I residenti di Verona sollecitano interventi urgenti per migliorare le piste ciclabili, chiedendo maggiore manutenzione e una cultura del rispetto tra utenti della strada.
Critiche sulla manutenzione delle ciclabili
Molti cittadini lamentano la scarsa cura delle infrastrutture ciclabili. Le piste vengono definite «ciclo pedonali sempre senza manutenzioni mal pensate e poco collegate». Si evidenzia come sia irragionevole aspettarsi che i ciclisti mantengano basse velocità su asfalti dissestati. Questo crea disagi per chi cerca di evitare il traffico.
La situazione attuale solleva interrogativi sulla reale funzionalità delle piste esistenti. La mancanza di collegamenti efficaci tra le diverse aree della città aggrava il problema. Si chiede un intervento concreto per garantire condizioni di transito sicure.
Sicurezza e promiscuità d'uso
Un lettore, Giorgio, esprime perplessità sull'uso promiscuo delle piste ciclabili. L'alternanza tra ciclisti, pedoni, passeggini, anziani, bambini e cani crea potenziali pericoli. Giorgio preferisce la strada, confidando nella prudenza degli automobilisti piuttosto che rischiare cadute su percorsi affollati.
Vengono segnalati anche problemi legati agli accessi a garage e condomini. Questi si trovano spesso a ridosso delle piste, aumentando il rischio di incidenti.

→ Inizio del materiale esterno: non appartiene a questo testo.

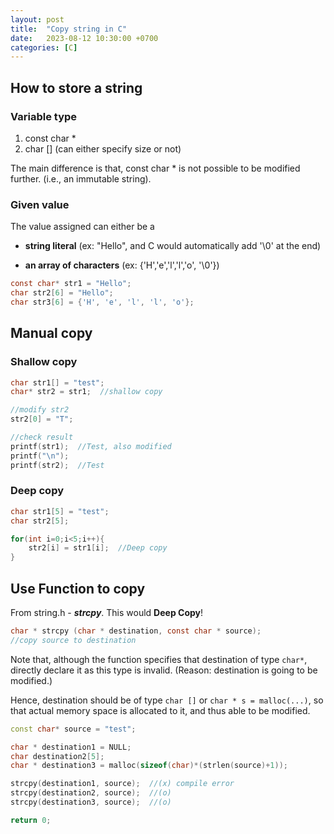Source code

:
 ```yaml
---
layout: post
title:  "Copy string in C"
date:   2023-08-12 10:30:00 +0700
categories: [C]
---
```


## How to store a string
### Variable type
1. const char *
2. char [] (can either specify size or not)

The main difference is that, const char * is not possible to be modified further. (i.e., an immutable string).

### Given value
The value assigned can either be a 
- **string literal** (ex: "Hello", and C would automatically add '\0' at the end)
* **an array of characters** (ex: {'H','e','l','l','o', '\0'})

``` c
const char* str1 = "Hello";
char str2[6] = "Hello";
char str3[6] = {'H', 'e', 'l', 'l', 'o'};
```

## Manual copy
### Shallow copy
``` c
char str1[] = "test";
char* str2 = str1;  //shallow copy

//modify str2
str2[0] = "T";

//check result
printf(str1);  //Test, also modified
printf("\n");
printf(str2);  //Test
```

### Deep copy
```c
char str1[5] = "test";
char str2[5];

for(int i=0;i<5;i++){
    str2[i] = str1[i];  //Deep copy
}
```

## Use Function to copy
From string.h - ***strcpy***.
This would **Deep Copy**!
```c
char * strcpy (char * destination, const char * source);
//copy source to destination
```


Note that, although the function specifies that destination of type `char*`, directly declare it as this type is invalid. (Reason: destination is going to be modified.)

Hence, destination should be of type `char []` or `char * s = malloc(...)`, so that actual memory space is allocated to it, and thus able to be modified.

```cpp
const char* source = "test";

char * destination1 = NULL; 
char destination2[5];
char * destination3 = malloc(sizeof(char)*(strlen(source)+1));

strcpy(destination1, source);  //(x) compile error
strcpy(destination2, source);  //(o)
strcpy(destination3, source);  //(o)

return 0;
```
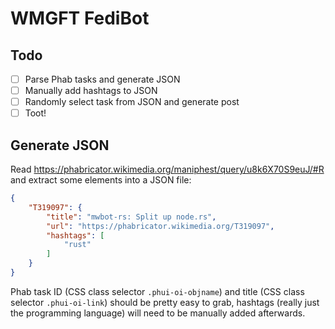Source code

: # WMGFT FediBot

## Todo
- [ ] Parse Phab tasks and generate JSON
- [ ] Manually add hashtags to JSON
- [ ] Randomly select task from JSON and generate post
- [ ] Toot!

## Generate JSON
Read https://phabricator.wikimedia.org/maniphest/query/u8k6X70S9euJ/#R and extract some elements into a JSON file:

```json
{
	"T319097": {
		"title": "mwbot-rs: Split up node.rs",
		"url": "https://phabricator.wikimedia.org/T319097",
		"hashtags": [
			"rust"
		]
	}
}
```
Phab task ID (CSS class selector `.phui-oi-objname`) and title (CSS class selector `.phui-oi-link`) should be pretty easy to grab, hashtags (really just the programming language) will need to be manually added afterwards.

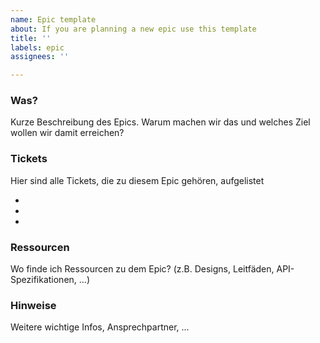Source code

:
 ```yaml
---
name: Epic template
about: If you are planning a new epic use this template
title: ''
labels: epic
assignees: ''

---
```


### Was?
Kurze Beschreibung des Epics. Warum machen wir das und welches Ziel wollen wir damit erreichen?

### Tickets
Hier sind alle Tickets, die zu diesem Epic gehören, aufgelistet

- 
- 
- 

### Ressourcen
Wo finde ich Ressourcen zu dem Epic? (z.B. Designs, Leitfäden, API-Spezifikationen, ...)

### Hinweise
Weitere wichtige Infos, Ansprechpartner, ...
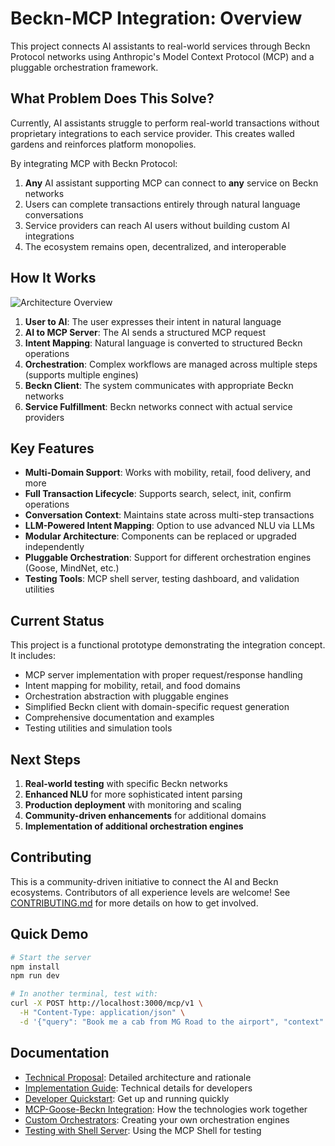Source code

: # Beckn-MCP Integration: Overview

This project connects AI assistants to real-world services through Beckn Protocol networks using Anthropic's Model Context Protocol (MCP) and a pluggable orchestration framework.

## What Problem Does This Solve?

Currently, AI assistants struggle to perform real-world transactions without proprietary integrations to each service provider. This creates walled gardens and reinforces platform monopolies.

By integrating MCP with Beckn Protocol:

1. **Any** AI assistant supporting MCP can connect to **any** service on Beckn networks
2. Users can complete transactions entirely through natural language conversations
3. Service providers can reach AI users without building custom AI integrations
4. The ecosystem remains open, decentralized, and interoperable

## How It Works

![Architecture Overview](./docs/assets/beckn-mcp-architecture.png)

1. **User to AI**: The user expresses their intent in natural language
2. **AI to MCP Server**: The AI sends a structured MCP request
3. **Intent Mapping**: Natural language is converted to structured Beckn operations
4. **Orchestration**: Complex workflows are managed across multiple steps (supports multiple engines)
5. **Beckn Client**: The system communicates with appropriate Beckn networks
6. **Service Fulfillment**: Beckn networks connect with actual service providers

## Key Features

- **Multi-Domain Support**: Works with mobility, retail, food delivery, and more
- **Full Transaction Lifecycle**: Supports search, select, init, confirm operations
- **Conversation Context**: Maintains state across multi-step transactions
- **LLM-Powered Intent Mapping**: Option to use advanced NLU via LLMs
- **Modular Architecture**: Components can be replaced or upgraded independently
- **Pluggable Orchestration**: Support for different orchestration engines (Goose, MindNet, etc.)
- **Testing Tools**: MCP shell server, testing dashboard, and validation utilities

## Current Status

This project is a functional prototype demonstrating the integration concept. It includes:

- MCP server implementation with proper request/response handling
- Intent mapping for mobility, retail, and food domains
- Orchestration abstraction with pluggable engines
- Simplified Beckn client with domain-specific request generation
- Comprehensive documentation and examples
- Testing utilities and simulation tools

## Next Steps

1. **Real-world testing** with specific Beckn networks
2. **Enhanced NLU** for more sophisticated intent parsing
3. **Production deployment** with monitoring and scaling
4. **Community-driven enhancements** for additional domains
5. **Implementation of additional orchestration engines**

## Contributing

This is a community-driven initiative to connect the AI and Beckn ecosystems. Contributors of all experience levels are welcome! See [CONTRIBUTING.md](./CONTRIBUTING.md) for more details on how to get involved.

## Quick Demo

```bash
# Start the server
npm install
npm run dev

# In another terminal, test with:
curl -X POST http://localhost:3000/mcp/v1 \
  -H "Content-Type: application/json" \
  -d '{"query": "Book me a cab from MG Road to the airport", "context": {"user_id": "user123"}}'
```

## Documentation

- [Technical Proposal](./docs/technical-proposal.md): Detailed architecture and rationale
- [Implementation Guide](./docs/implementation-guide.md): Technical details for developers
- [Developer Quickstart](./docs/developer-quickstart.md): Get up and running quickly
- [MCP-Goose-Beckn Integration](./docs/mcp-goose-beckn-integration.md): How the technologies work together
- [Custom Orchestrators](./docs/custom-orchestrators.md): Creating your own orchestration engines
- [Testing with Shell Server](./docs/testing/shell-server.md): Using the MCP Shell for testing
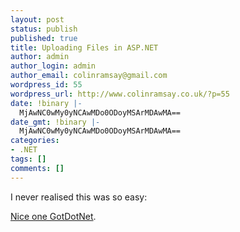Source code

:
 ```yaml
---
layout: post
status: publish
published: true
title: Uploading Files in ASP.NET
author: admin
author_login: admin
author_email: colinramsay@gmail.com
wordpress_id: 55
wordpress_url: http://www.colinramsay.co.uk/?p=55
date: !binary |-
  MjAwNC0wMy0yNCAwMDo0ODoyMSArMDAwMA==
date_gmt: !binary |-
  MjAwNC0wMy0yNCAwMDo0ODoyMSArMDAwMA==
categories:
- .NET
tags: []
comments: []
---
```

<p>I never realised this was so easy:</p>
<p><a href="http://samples.gotdotnet.com/quickstart/util/srcview.aspx?path=/quickstart/aspplus/samples/webforms/ctrlref/htmlctrl/HtmlInputFile/HtmlInputFile1.src&file=CS\HtmlInputFile1.aspx&font=3">Nice one GotDotNet</a>.</p>
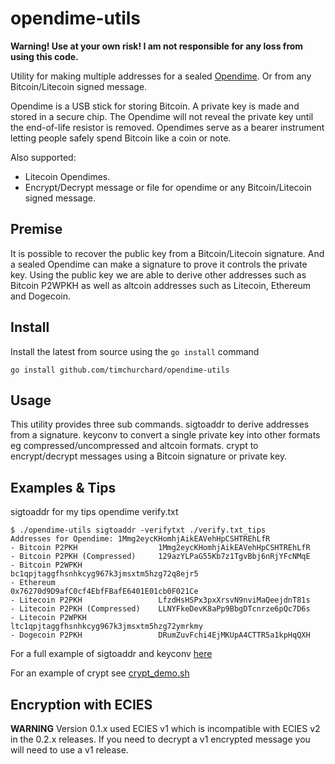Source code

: # opendime-utils

**Warning! Use at your own risk! I am not responsible for any loss from using this code.**

Utility for making multiple addresses for a sealed [Opendime](https://opendime.com/). Or from any Bitcoin/Litecoin signed message.

Opendime is a USB stick for storing Bitcoin. A private key is made and stored in a secure chip. The Opendime will not reveal the private key until the end-of-life resistor is removed. Opendimes serve as a bearer instrument letting people safely spend Bitcoin like a coin or note.

Also supported:
- Litecoin Opendimes.
- Encrypt/Decrypt message or file for opendime or any Bitcoin/Litecoin signed message.

## Premise

It is possible to recover the public key from a Bitcoin/Litecoin signature. And a sealed Opendime can make a signature to prove it controls the private key. Using the public key we are able to derive other addresses such as Bitcoin P2WPKH as well as altcoin addresses such as Litecoin, Ethereum and Dogecoin.

## Install

Install the latest from source using the `go install` command

```shell
go install github.com/timchurchard/opendime-utils
```

## Usage

This utility provides three sub commands. sigtoaddr to derive addresses from a signature. keyconv to convert a single private key into other formats eg compressed/uncompressed and altcoin formats. crypt to encrypt/decrypt messages using a Bitcoin signature or private key.

## Examples & Tips

sigtoaddr for my tips opendime verify.txt

```shell
$ ./opendime-utils sigtoaddr -verifytxt ./verify.txt_tips
Addresses for Opendime: 1Mmg2eycKHomhjAikEAVehHpCSHTREhLfR
- Bitcoin P2PKH                  1Mmg2eycKHomhjAikEAVehHpCSHTREhLfR
- Bitcoin P2PKH (Compressed)     129azYLPaG55Kb7z1TgvBbj6nRjYFcNMqE
- Bitcoin P2WPKH                 bc1qpjtaggfhsnhkcyg967k3jmsxtm5hzg72q8ejr5
- Ethereum                       0x76270d9D9afC0cf4EbfFBafE6401E01cb0F021Ce
- Litecoin P2PKH                 LfzdHsHSPx3pxXrsvN9nviMaQeejdnT81s
- Litecoin P2PKH (Compressed)    LLNYFkeDevK8aPp9BbgDTcnrze6pQc7D6s
- Litecoin P2WPKH                ltc1qpjtaggfhsnhkcyg967k3jmsxtm5hzg72ymrkmy
- Dogecoin P2PKH                 DRumZuvFchi4EjMKUpA4CTTR5a1kpHqQXH
```

For a full example of sigtoaddr and keyconv [here](sigtoaddr_keyconv_demo.sh)

For an example of crypt see [crypt_demo.sh](crypt_demo.sh)

## Encryption with ECIES

**WARNING** Version 0.1.x used ECIES v1 which is incompatible with ECIES v2 in the 0.2.x releases. If you need to decrypt a v1 encrypted message you will need to use a v1 release.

La condivisione dello spazio con altri utenti rende la pista ciclabile, secondo Giorgio, più pericolosa della strada stessa.
Incolumità dei ciclisti e degli automobilisti
L'ingegner Sandro Sandri porta all'attenzione un problema specifico. Molti ciclisti non utilizzano la pista ciclabile a doppio senso di viale Colombo. Questi ciclisti continuano a percorrere la carreggiata stradale, mettendo a repentaglio la propria incolumità. Inoltre, creano un pericolo per i veicoli in transito.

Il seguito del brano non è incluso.